We were peppered by dove hunters one time while fishing Halls bayou. Don't think they knew we were there, but even after sounding the horn and yelling they didn't stop, so we went on down stream. So, keep it in mind even on Halls. Lot's of dove land around the bayou.


----------



## Muddskipper (Dec 29, 2004)

*We spoke to the local LEO's about this*

We called the Sheriff about what happened....

It was some kids apperently ....

Shooting across a navagible water way is illegal.......and I told that the the Liver Pool PD officer that came down to speak with us at the marina.

He was not able to find them......

BTW
I was the guy that got on your skiff and trired to show you on your GPS a spot......

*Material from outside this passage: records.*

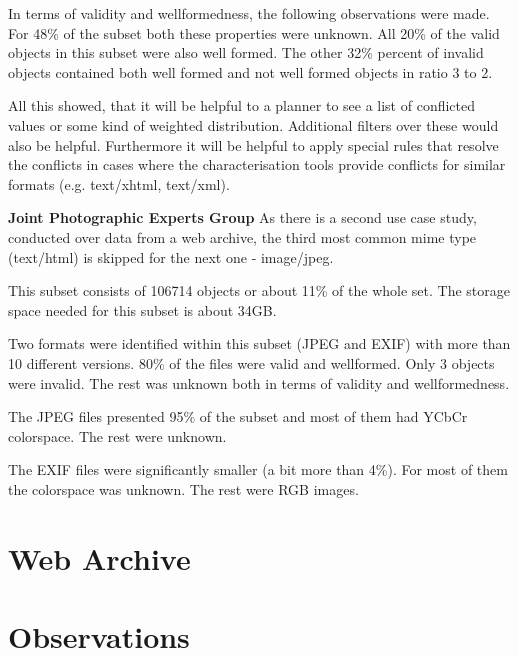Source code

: In terms of validity and wellformedness, the following observations were made. For 48\% of the subset both these properties were unknown. All 20\% of the valid objects in this subset were also well formed. The other 32\% percent of invalid objects contained both well formed and not well formed objects in ratio 3 to 2.

All this showed, that it will be helpful to a planner to see a list of conflicted values or some kind of weighted distribution. Additional filters over these would also be helpful. Furthermore it will be helpful to apply special rules that resolve the conflicts in cases where the characterisation tools provide conflicts for similar formats (e.g. text/xhtml, text/xml).\newline

\textbf{Joint Photographic Experts Group}\newline
As there is a second use case study, conducted over data from a web archive, the third most common mime type (text/html) is skipped for the next one - image/jpeg.

This subset consists of 106714 objects or about 11\% of the whole set. The storage space needed for this subset is about 34GB.

Two formats were identified within this subset (JPEG and EXIF) with more than 10 different versions.
80\% of the files were valid and wellformed. Only 3 objects were invalid. The rest was unknown both in terms of validity and wellformedness.

The JPEG files presented 95\% of the subset and most of them had YCbCr colorspace. The rest were unknown.

The EXIF files were significantly smaller (a bit more than 4\%). For most of them the colorspace was unknown. The rest were RGB images.


\section{Web Archive}

\section{Observations}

Sorry about your experience.......generally the bayou is preety quiet...


----------



## Levelwind (Apr 15, 2005)

If you hear the slug whizzing or it sounds like a yellow jacket just buzzed you, it was close. Some people have reported a soft 'crack" after a bullet passes overhead - never heard that personally. I'd say if you could hear them they were way too close. 

As far as being "peppered" is concerned - it's duck season. If you're going to fish the bays this time of year you may have some shotgun pellets fall harmlessly around you. This can occur at a distance of several hundred yards from the gun. Nothing to worry about if it's normal bird hunting loads. 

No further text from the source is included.